(Items listed in a dataset)

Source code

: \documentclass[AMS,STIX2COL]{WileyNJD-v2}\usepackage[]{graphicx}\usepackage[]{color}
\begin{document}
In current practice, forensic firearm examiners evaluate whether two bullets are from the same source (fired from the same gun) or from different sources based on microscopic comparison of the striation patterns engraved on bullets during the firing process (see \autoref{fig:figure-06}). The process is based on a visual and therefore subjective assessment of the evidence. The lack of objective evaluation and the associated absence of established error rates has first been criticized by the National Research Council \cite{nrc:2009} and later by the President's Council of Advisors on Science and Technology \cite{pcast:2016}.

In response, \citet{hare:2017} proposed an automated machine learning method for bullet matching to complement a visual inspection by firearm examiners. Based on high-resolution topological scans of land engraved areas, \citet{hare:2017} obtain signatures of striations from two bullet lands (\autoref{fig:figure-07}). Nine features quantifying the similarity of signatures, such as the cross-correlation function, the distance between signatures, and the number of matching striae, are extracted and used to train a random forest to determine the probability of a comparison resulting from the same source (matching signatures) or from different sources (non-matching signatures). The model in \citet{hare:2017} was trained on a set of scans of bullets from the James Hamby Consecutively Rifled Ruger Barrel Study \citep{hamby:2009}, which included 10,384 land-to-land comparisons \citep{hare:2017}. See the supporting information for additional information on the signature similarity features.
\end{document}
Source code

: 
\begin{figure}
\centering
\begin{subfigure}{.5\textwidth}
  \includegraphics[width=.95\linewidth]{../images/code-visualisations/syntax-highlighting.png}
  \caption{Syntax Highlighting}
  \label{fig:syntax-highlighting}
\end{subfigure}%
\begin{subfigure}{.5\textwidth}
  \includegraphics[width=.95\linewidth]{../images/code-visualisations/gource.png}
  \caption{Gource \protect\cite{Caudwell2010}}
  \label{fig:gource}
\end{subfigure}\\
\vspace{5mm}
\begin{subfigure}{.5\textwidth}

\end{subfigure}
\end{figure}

**Exercise directions:** Tally the lines above that hold "code" and write the result as a lone number.

**Solved exercise:** 4